Investors facing the Roth-conversion decision tend to see it as an either/or proposition: keep everything in the traditional IRA, or convert everything into a Roth.
But there’s a third option: leaving some money in the traditional IRA while converting the rest.
The most obvious reason would be to prevent the conversion from kicking you into a higher tax bracket. Income tax must be paid on deductible contributions and investment gains, and these sums are added to your taxable income. If converting everything would boost you from a 15% to 25% tax bracket, it could make sense to limit the conversion so you can keep the lower tax rate.

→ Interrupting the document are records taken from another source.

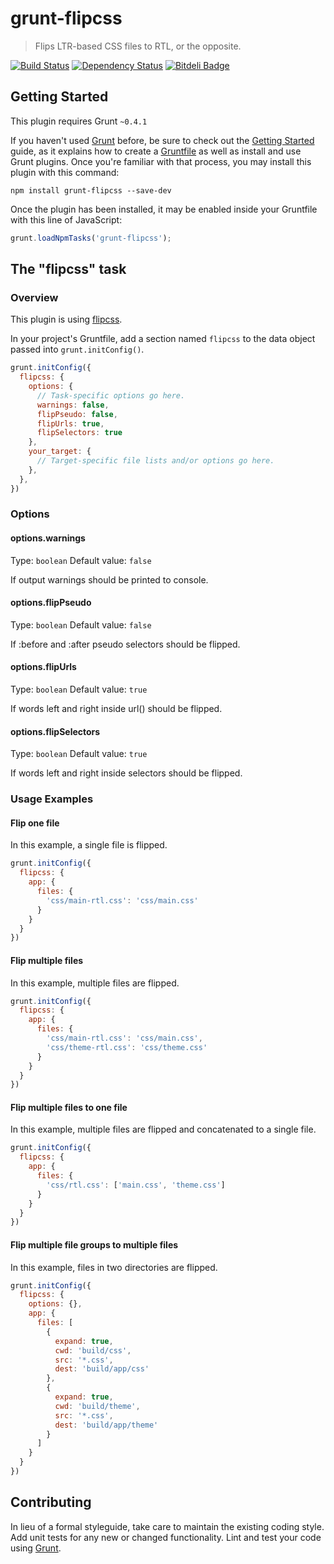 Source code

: # grunt-flipcss

> Flips LTR-based CSS files to RTL, or the opposite.

[![Build Status](https://travis-ci.org/behrang/grunt-flipcss.png?branch=master)](https://travis-ci.org/behrang/grunt-flipcss)
[![Dependency Status](https://gemnasium.com/behrang/grunt-flipcss.png)](https://gemnasium.com/behrang/grunt-flipcss)
[![Bitdeli Badge](https://d2weczhvl823v0.cloudfront.net/behrang/grunt-flipcss/trend.png)](https://bitdeli.com/free "Bitdeli Badge")

## Getting Started
This plugin requires Grunt `~0.4.1`

If you haven't used [Grunt](http://gruntjs.com/) before, be sure to check out the [Getting Started](http://gruntjs.com/getting-started) guide, as it explains how to create a [Gruntfile](http://gruntjs.com/sample-gruntfile) as well as install and use Grunt plugins. Once you're familiar with that process, you may install this plugin with this command:

```shell
npm install grunt-flipcss --save-dev
```

Once the plugin has been installed, it may be enabled inside your Gruntfile with this line of JavaScript:

```js
grunt.loadNpmTasks('grunt-flipcss');
```

## The "flipcss" task

### Overview
This plugin is using [flipcss](https://github.com/operasoftware/flipcss).

In your project's Gruntfile, add a section named `flipcss` to the data object passed into `grunt.initConfig()`.

```js
grunt.initConfig({
  flipcss: {
    options: {
      // Task-specific options go here.
      warnings: false,
      flipPseudo: false,
      flipUrls: true,
      flipSelectors: true
    },
    your_target: {
      // Target-specific file lists and/or options go here.
    },
  },
})
```

### Options

#### options.warnings
Type: `boolean`
Default value: `false`

If output warnings should be printed to console.

#### options.flipPseudo
Type: `boolean`
Default value: `false`

If :before and :after pseudo selectors should be flipped.

#### options.flipUrls
Type: `boolean`
Default value: `true`

If words left and right inside url() should be flipped.

#### options.flipSelectors
Type: `boolean`
Default value: `true`

If words left and right inside selectors should be flipped.


### Usage Examples

#### Flip one file
In this example, a single file is flipped.

```js
grunt.initConfig({
  flipcss: {
    app: {
      files: {
        'css/main-rtl.css': 'css/main.css'
      }
    }
  }
})
```

#### Flip multiple files
In this example, multiple files are flipped.

```js
grunt.initConfig({
  flipcss: {
    app: {
      files: {
        'css/main-rtl.css': 'css/main.css',
        'css/theme-rtl.css': 'css/theme.css'
      }
    }
  }
})
```

#### Flip multiple files to one file
In this example, multiple files are flipped and concatenated to a single file.

```js
grunt.initConfig({
  flipcss: {
    app: {
      files: {
        'css/rtl.css': ['main.css', 'theme.css']
      }
    }
  }
})
```

#### Flip multiple file groups to multiple files
In this example, files in two directories are flipped.

```js
grunt.initConfig({
  flipcss: {
    options: {},
    app: {
      files: [
        {
          expand: true,
          cwd: 'build/css',
          src: '*.css',
          dest: 'build/app/css'
        },
        {
          expand: true,
          cwd: 'build/theme',
          src: '*.css',
          dest: 'build/app/theme'
        }
      ]
    }
  }
})
```

## Contributing
In lieu of a formal styleguide, take care to maintain the existing coding style. Add unit tests for any new or changed functionality. Lint and test your code using [Grunt](http://gruntjs.com/).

Many people doing that plan a sequence of conversions over several years until everything is moved into the Roth.
But it may be worth thinking about leaving some of your funds in the traditional IRA for good, to hedge against the uncertainty over future tax rates.
Generally, a Roth conversion makes sense if you expect to be in a higher tax bracket in retirement, since you could pay tax at today’s lower rate to avoid a bigger tax later. But if you expect your tax rate to fall, you’d pay less by sticking with the traditional IRA and paying at the lower rate when you make withdrawals later.
The problem is that, even if you can predict the size of your taxable income in retirement, no one knows what the tax laws will be in five, 10, 20 or 30 years. In the worst case, Washington could change the rules to give you a higher tax rate even if your income goes down.
By keeping some funds in the traditional IRA and converting the rest, you could have a bit more control over your future tax situation. The result won’t be quite as good as if you guessed correctly about your future tax bracket, but it won’t be as bad as it would if you guessed wrong.